▶ The problem
Once the line with "wrapped\_key | The" is found in the entries below, print it and each following line exactly, stopping after the line with "medium policy. |"; print nothing else.

^^^^^^^^

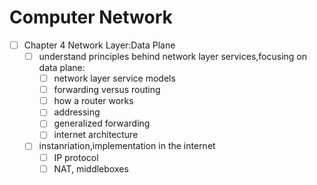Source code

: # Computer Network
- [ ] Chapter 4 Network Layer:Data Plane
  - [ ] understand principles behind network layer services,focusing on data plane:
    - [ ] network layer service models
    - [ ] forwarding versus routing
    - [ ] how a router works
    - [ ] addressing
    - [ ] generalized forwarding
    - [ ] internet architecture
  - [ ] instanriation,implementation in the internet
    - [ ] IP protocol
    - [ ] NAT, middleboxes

^^^^^^^^

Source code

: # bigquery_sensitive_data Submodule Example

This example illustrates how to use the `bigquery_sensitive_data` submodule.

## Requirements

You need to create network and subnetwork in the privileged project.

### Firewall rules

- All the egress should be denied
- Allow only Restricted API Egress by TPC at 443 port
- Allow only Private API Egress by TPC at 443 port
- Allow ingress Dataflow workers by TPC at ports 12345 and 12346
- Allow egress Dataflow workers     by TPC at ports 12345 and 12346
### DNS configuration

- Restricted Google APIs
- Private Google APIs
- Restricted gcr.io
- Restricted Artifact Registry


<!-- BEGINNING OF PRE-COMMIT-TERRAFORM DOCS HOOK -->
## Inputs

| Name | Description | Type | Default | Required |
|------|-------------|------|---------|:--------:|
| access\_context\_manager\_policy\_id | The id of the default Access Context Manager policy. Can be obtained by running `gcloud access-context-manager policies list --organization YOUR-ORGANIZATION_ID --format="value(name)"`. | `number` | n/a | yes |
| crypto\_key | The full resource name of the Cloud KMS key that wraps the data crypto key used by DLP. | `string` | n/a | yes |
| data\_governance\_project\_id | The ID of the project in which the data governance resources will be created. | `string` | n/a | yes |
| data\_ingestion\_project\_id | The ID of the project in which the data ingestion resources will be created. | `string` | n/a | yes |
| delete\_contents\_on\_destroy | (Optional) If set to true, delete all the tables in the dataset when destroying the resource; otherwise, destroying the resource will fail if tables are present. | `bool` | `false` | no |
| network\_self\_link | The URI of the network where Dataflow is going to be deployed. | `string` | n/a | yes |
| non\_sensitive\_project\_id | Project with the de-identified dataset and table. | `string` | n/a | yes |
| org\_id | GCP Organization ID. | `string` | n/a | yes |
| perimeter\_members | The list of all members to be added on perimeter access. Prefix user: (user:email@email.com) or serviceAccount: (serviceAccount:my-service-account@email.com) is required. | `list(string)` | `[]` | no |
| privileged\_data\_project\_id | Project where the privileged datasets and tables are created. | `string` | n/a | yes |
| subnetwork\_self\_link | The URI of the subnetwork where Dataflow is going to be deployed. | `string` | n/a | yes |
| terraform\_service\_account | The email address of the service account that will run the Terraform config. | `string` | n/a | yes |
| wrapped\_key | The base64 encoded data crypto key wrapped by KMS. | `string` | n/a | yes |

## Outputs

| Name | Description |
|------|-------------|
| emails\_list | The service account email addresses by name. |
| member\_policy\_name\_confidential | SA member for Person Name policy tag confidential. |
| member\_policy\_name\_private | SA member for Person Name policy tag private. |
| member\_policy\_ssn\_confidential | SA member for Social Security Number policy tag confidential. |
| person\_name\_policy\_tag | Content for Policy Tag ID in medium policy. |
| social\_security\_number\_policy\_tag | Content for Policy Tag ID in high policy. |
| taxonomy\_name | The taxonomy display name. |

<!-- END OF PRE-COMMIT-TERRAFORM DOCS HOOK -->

^^^^^^^^

▶ The completed task
| wrapped\_key | The base64 encoded data crypto key wrapped by KMS. | `string` | n/a | yes |

## Outputs

| Name | Description |
|------|-------------|
| emails\_list | The service account email addresses by name. |
| member\_policy\_name\_confidential | SA member for Person Name policy tag confidential. |
| member\_policy\_name\_private | SA member for Person Name policy tag private. |
| member\_policy\_ssn\_confidential | SA member for Social Security Number policy tag confidential. |
| person\_name\_policy\_tag | Content for Policy Tag ID in medium policy. |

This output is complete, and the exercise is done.